At the request of the defendant the court may order such 90% of defendant's bail deposit, or whatever amount is repayable to defendant from such deposit, to be paid to defendant's attorney of record." 725 ILCS 5/110-7(f) (West 2010).

¶ 14 Our supreme court's decision in People v. Dale, 112 Ill. 2d 460 (1986) illustrates how the bail deposit statute operates. In Dale, the defendant deposited a total of $20,000 to secure his release on bond, and assigned the right to the bail deposit money to his attorney, Theodore Van Winkle. Subsequently, the court determined that the street value of the cocaine the defendant was charged with delivering was $139,200, and imposed a fine upon defendant in that amount.

The court then denied Van Winkle's motion to apply the defendant's bail deposit as payment of attorney fees, instead ordering that the deposit be applied to the fine and court costs.

¶ 15 The supreme court affirmed, holding that "an attorney that has acquired rights to the bail deposit under section 110-7(f) can receive only the amount repayable to the defendant, and the deposit, under section 110-7(h), is first subject to fines and costs." Dale, 112 Ill. 2d at 464.

¶ 16 Section 110-7 and Dale clearly control the result in the present matter. As the court found in Dale, section 110-7(h) dictates that the balance of a bail deposit be applied first to defendant's fines and court costs. Only when defendant "has been discharged from all obligations in the cause" is he entitled to any remainder from his bail deposit. 725 ILCS 5/110-7(f) (West 2010). And as defendant himself points out, it is well-settled in Illinois that pursuant to a valid assignment, "the assignee acquires all of the interest of the assignor in the property that is transferred and stands in the shoes of the assignor." People v. Kleba, 110 Ill. App. 3d 345, 366 (1982). Here the amount of bail remaining in which defendant held an interest—following the application to fines and court costs—was nil. In turn, that is all that defendant's assignee is entitled to.
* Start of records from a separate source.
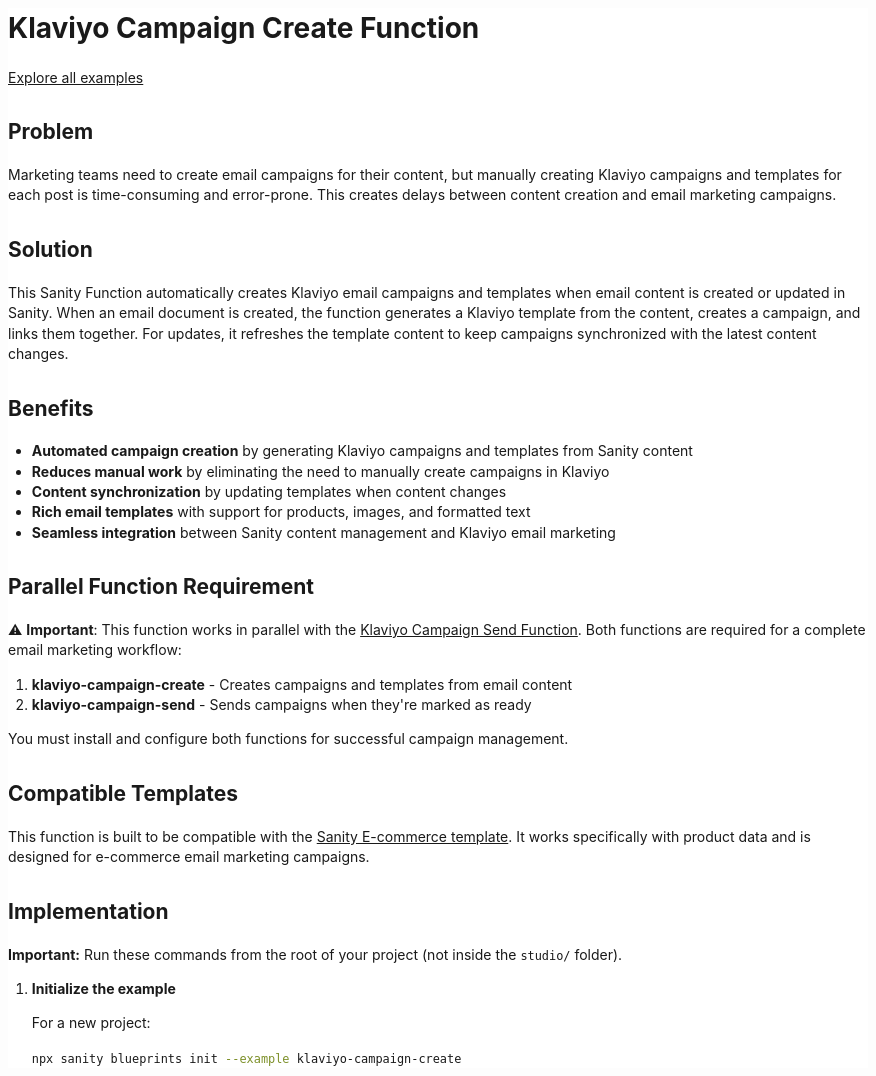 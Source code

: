 # Klaviyo Campaign Create Function

[Explore all examples](https://github.com/sanity-io/sanity/tree/main/examples)

## Problem

Marketing teams need to create email campaigns for their content, but manually creating Klaviyo campaigns and templates for each post is time-consuming and error-prone. This creates delays between content creation and email marketing campaigns.

## Solution

This Sanity Function automatically creates Klaviyo email campaigns and templates when email content is created or updated in Sanity. When an email document is created, the function generates a Klaviyo template from the content, creates a campaign, and links them together. For updates, it refreshes the template content to keep campaigns synchronized with the latest content changes.

## Benefits

- **Automated campaign creation** by generating Klaviyo campaigns and templates from Sanity content
- **Reduces manual work** by eliminating the need to manually create campaigns in Klaviyo
- **Content synchronization** by updating templates when content changes
- **Rich email templates** with support for products, images, and formatted text
- **Seamless integration** between Sanity content management and Klaviyo email marketing

## Parallel Function Requirement

⚠️ **Important**: This function works in parallel with the [Klaviyo Campaign Send Function](../klaviyo-campaign-send/README.md). Both functions are required for a complete email marketing workflow:

1. **klaviyo-campaign-create** - Creates campaigns and templates from email content
2. **klaviyo-campaign-send** - Sends campaigns when they're marked as ready

You must install and configure both functions for successful campaign management.

## Compatible Templates

This function is built to be compatible with the [Sanity E-commerce template](https://www.sanity.io/templates/ecommerce-shopify). It works specifically with product data and is designed for e-commerce email marketing campaigns.

## Implementation

**Important:** Run these commands from the root of your project (not inside the `studio/` folder).

1. **Initialize the example**

   For a new project:

   ```bash
   npx sanity blueprints init --example klaviyo-campaign-create
   ```
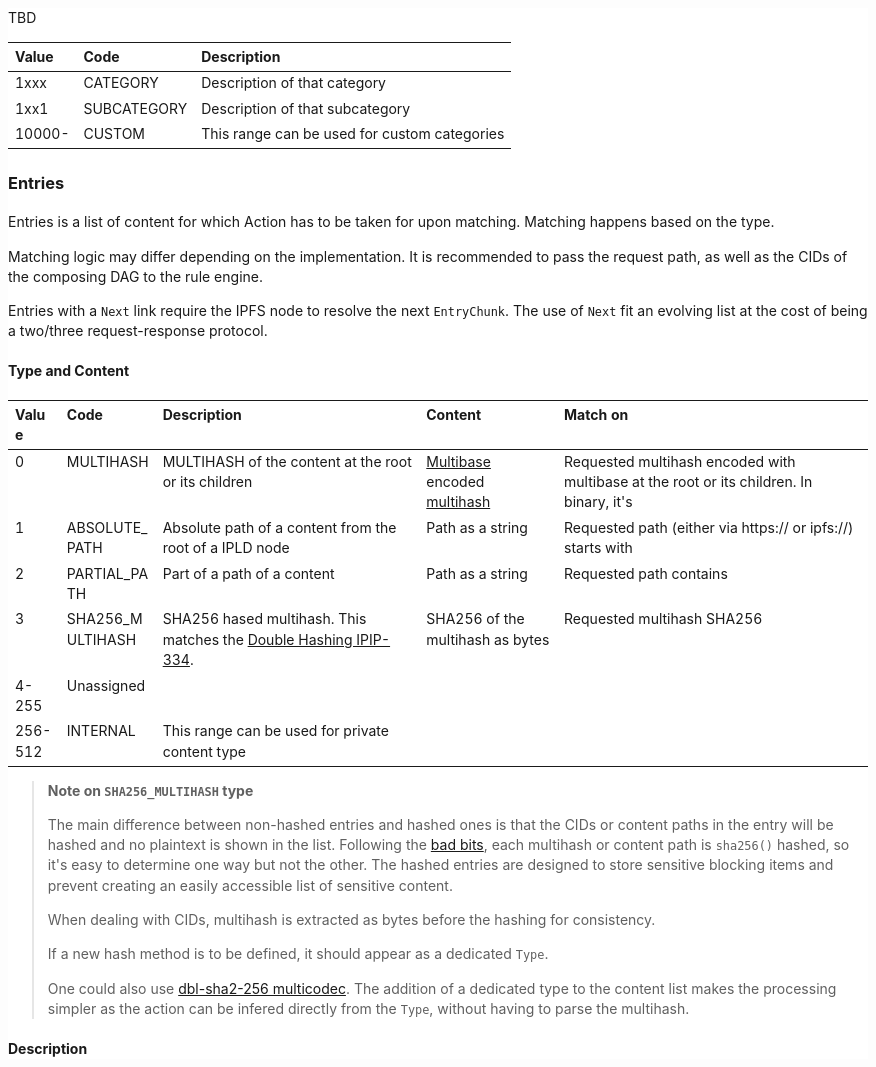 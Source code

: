 TBD

| Value  | Code        | Description                                  |
|:-------|:------------|:---------------------------------------------|
| 1xxx   | CATEGORY    | Description of that category                 |
| 1xx1   | SUBCATEGORY | Description of that subcategory              |
| 10000- | CUSTOM      | This range can be used for custom categories |

### Entries

Entries is a list of content for which Action has to be taken for upon matching. Matching happens based on the type.

Matching logic may differ depending on the implementation. It is recommended to pass the request path, as well as the CIDs of the composing DAG to the rule engine.

Entries with a `Next` link require the IPFS node to resolve the next `EntryChunk`. The use of `Next` fit an evolving list at the cost of being a two/three request-response protocol.

#### Type and Content

| Value   | Code             | Description                                                                                                 | Content                                                                                                                                         | Match on                                                                                                       |
|:--------|:-----------------|:------------------------------------------------------------------------------------------------------------|:------------------------------------------------------------------------------------------------------------------------------------------------|:---------------------------------------------------------------------------------------------------------------|
| 0       | MULTIHASH        | MULTIHASH of the content at the root or its children                                                        | [Multibase](https://github.com/multiformats/multibase/blob/master/multibase.csv) encoded [multihash](https://github.com/multiformats/multihash) | Requested multihash encoded with multibase at the root or its children. In binary, it's <multibase><multihash> |
| 1       | ABSOLUTE_PATH    | Absolute path of a content from the root of a IPLD node                                                     | Path as a string                                                                                                                                | Requested path (either via https:// or ipfs://) starts with                                                    |
| 2       | PARTIAL_PATH     | Part of a path of a content                                                                                 | Path as a string                                                                                                                                | Requested path contains                                                                                        |
| 3       | SHA256_MULTIHASH | SHA256 hased multihash. This matches the [Double Hashing IPIP-334](https://github.com/ipfs/specs/pull/334). | SHA256 of the multihash as bytes                                                                                                                | Requested multihash SHA256                                                                                     |
| 4-255   | Unassigned       |                                                                                                             |                                                                                                                                                 |                                                                                                                |
| 256-512 | INTERNAL         | This range can be used for private content type                                                             |                                                                                                                                                 |                                                                                                                |

> **Note on `SHA256_MULTIHASH` type**
>
> The main difference between non-hashed entries and hashed ones is that the CIDs or content paths in the entry will be hashed and no plaintext is shown in the list. Following the [bad bits](https://badbits.dwebops.pub/), each multihash or content path is `sha256()` hashed, so it's easy to determine one way but not the other. The hashed entries are designed to store sensitive blocking items and prevent creating an easily accessible list of sensitive content.
>
> When dealing with CIDs, multihash is extracted as bytes before the hashing for consistency.
>
> If a new hash method is to be defined, it should appear as a dedicated `Type`.
>
> One could also use [dbl-sha2-256 multicodec](https://github.com/multiformats/multicodec/commit/d5937d45ce3aea23a3730c1f0deb8d9cfbaf82e4). The addition of a dedicated type to the content list makes the processing simpler as the action can be infered directly from the `Type`, without having to parse the multihash.

#### Description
¶ 17 Defendant argues that the present issue is distinct from that in Dale in two respects: (1) the trial court here approved defendant's assignment after the street value fines had already been assessed; and (2) the trial court never explicitly ordered that the deposit be applied to fines and court costs. Neither of these arguments is compelling. That the trial court approved the assignment of a zero sum does not change the fact that, under statute, a bail deposit must be applied to fines and court costs before being refunded. Nor does the fact that the court did not order that the bail deposit be applied to fines and court costs have any bearing on this issue. The deposit applied to fines and court costs as a matter of law; a court order to that effect would have

been redundant. A court order to any other effect would have been illegal.

¶ 18 Defendant also maintains that the costs sheets were completed and entered without defense counsel's knowledge, and that the court improperly conducted an ex parte hearing in which it found the refundable amount to be zero. Both of these contentions are belied by the record. The total costs, along with the amounts of the street value fines, were read in open court on the day of the plea hearing, at which defense counsel was present. Indeed, defense counsel stipulated to the street value fines before the court. The orders reflecting these amounts were signed, dated, and filed the same day. If defense counsel "[n]ever saw the fines and costs calculation sheet," the record shows that this is no fault of the court.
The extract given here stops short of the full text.